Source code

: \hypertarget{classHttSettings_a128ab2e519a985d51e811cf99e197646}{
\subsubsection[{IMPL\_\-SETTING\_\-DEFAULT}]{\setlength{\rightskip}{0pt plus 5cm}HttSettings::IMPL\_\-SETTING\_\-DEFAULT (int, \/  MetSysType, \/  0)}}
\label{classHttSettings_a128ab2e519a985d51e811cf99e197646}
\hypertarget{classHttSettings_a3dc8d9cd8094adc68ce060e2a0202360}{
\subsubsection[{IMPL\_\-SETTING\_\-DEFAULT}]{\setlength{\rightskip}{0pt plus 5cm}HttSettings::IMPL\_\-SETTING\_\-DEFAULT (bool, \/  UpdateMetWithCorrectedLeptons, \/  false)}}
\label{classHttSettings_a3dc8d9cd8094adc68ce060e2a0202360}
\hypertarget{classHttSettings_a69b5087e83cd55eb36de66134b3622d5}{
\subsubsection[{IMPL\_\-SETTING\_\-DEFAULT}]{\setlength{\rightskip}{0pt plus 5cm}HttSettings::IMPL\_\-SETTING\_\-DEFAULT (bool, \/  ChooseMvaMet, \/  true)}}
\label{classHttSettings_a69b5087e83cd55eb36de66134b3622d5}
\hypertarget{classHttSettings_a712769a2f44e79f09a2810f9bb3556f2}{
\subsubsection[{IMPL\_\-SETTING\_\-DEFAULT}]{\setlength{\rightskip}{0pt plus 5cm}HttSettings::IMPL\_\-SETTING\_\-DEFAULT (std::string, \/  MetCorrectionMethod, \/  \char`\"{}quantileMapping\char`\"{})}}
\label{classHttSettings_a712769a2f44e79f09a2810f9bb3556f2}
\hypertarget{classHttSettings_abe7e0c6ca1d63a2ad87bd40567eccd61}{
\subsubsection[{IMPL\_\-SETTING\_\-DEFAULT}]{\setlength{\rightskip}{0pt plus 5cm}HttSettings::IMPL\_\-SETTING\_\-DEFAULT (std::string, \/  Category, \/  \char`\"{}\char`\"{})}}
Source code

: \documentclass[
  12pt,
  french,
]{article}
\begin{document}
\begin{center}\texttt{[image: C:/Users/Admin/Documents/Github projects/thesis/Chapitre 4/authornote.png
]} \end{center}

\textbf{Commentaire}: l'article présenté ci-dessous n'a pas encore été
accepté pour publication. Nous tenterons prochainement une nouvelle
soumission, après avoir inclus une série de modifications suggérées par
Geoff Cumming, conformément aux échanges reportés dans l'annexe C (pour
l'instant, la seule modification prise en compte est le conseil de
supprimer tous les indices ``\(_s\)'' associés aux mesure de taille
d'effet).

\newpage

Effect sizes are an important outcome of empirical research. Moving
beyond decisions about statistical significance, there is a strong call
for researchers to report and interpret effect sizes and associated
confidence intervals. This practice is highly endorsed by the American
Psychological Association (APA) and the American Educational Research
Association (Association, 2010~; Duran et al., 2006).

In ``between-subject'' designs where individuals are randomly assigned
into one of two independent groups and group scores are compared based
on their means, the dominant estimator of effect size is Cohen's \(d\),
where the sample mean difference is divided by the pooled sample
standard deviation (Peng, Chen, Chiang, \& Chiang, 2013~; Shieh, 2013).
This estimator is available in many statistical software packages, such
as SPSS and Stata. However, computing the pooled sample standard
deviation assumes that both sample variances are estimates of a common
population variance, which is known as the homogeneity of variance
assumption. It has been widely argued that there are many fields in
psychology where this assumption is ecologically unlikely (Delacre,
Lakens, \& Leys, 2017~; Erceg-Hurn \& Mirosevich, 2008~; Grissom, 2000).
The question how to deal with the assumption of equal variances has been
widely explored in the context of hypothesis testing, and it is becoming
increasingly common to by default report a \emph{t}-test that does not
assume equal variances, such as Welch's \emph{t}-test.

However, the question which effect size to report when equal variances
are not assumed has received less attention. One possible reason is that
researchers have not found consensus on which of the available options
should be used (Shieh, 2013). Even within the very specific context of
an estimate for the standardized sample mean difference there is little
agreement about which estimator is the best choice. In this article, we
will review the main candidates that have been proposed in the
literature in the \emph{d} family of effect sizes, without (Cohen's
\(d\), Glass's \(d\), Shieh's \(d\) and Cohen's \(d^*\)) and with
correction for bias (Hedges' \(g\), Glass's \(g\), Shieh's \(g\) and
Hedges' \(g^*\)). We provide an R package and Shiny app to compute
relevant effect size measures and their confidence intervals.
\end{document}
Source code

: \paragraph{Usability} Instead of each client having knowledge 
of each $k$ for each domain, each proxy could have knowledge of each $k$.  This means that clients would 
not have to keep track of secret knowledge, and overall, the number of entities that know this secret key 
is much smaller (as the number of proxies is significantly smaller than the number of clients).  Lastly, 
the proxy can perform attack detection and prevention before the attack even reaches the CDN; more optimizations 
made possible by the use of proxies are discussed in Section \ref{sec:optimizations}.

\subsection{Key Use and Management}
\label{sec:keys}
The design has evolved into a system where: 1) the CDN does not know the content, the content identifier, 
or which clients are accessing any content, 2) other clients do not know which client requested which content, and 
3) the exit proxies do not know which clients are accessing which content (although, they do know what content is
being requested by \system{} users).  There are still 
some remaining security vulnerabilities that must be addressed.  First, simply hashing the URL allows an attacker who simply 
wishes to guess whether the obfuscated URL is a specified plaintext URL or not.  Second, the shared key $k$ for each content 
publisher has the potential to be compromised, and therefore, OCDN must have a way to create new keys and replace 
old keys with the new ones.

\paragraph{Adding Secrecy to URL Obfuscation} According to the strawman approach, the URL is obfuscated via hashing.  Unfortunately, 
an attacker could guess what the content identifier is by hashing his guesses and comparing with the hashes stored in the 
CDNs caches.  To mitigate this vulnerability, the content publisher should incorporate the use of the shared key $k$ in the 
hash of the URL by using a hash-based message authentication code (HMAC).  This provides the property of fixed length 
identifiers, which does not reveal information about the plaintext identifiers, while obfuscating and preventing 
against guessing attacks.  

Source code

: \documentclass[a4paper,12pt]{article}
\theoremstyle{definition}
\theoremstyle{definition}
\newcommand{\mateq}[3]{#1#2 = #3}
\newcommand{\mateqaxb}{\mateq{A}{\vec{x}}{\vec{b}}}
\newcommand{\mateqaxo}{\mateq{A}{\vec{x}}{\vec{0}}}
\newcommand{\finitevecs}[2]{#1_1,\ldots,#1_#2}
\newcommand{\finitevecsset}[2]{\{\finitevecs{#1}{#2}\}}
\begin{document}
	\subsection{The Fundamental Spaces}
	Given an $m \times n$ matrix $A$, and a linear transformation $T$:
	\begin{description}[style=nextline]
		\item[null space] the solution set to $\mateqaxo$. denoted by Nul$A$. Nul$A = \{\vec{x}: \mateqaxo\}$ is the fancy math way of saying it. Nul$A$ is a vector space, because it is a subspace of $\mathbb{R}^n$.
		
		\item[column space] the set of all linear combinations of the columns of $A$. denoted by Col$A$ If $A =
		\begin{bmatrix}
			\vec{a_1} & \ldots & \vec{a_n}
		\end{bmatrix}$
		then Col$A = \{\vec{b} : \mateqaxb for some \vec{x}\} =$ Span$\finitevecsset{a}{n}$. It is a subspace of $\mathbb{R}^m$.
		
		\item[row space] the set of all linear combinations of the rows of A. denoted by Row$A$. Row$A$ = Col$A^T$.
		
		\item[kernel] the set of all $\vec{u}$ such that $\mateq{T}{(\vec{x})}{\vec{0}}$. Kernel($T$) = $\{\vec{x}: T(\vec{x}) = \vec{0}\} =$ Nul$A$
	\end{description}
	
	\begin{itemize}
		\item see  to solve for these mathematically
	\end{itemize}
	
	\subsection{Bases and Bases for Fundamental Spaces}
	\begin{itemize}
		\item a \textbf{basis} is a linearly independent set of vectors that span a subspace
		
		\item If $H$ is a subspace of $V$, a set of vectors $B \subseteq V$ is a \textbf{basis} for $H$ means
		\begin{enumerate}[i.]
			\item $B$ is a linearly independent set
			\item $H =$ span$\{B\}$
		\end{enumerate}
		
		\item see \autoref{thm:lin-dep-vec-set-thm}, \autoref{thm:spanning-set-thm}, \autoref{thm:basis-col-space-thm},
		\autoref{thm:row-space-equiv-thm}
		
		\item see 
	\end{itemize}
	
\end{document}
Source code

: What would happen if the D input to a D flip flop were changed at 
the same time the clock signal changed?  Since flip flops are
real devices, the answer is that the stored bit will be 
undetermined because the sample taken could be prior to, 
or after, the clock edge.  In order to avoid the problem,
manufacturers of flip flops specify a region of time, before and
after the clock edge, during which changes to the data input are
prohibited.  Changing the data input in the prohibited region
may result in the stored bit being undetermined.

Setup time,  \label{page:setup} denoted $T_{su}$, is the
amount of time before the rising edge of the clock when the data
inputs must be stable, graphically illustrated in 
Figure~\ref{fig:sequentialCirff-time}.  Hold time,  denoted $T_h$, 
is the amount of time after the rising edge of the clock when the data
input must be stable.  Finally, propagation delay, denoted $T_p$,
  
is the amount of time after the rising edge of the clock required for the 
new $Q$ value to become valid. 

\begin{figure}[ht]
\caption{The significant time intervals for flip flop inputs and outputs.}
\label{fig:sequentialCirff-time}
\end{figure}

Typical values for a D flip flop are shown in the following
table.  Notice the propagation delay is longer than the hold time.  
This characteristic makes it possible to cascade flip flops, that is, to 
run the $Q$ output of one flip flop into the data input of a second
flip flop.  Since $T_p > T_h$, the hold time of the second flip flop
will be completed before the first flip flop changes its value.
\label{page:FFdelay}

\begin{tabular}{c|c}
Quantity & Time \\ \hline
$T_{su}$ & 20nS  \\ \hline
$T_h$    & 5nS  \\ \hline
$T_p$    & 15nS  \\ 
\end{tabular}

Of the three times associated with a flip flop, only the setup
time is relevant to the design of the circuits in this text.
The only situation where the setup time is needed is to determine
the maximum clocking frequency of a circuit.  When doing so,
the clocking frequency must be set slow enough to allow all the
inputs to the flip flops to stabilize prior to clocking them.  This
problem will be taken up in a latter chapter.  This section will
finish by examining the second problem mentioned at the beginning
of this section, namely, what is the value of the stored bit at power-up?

Problem statement ▸ Copy each line from the data above that includes "question".

Solution below ▸
The question how to deal with the assumption of equal variances has been
However, the question which effect size to report when equal variances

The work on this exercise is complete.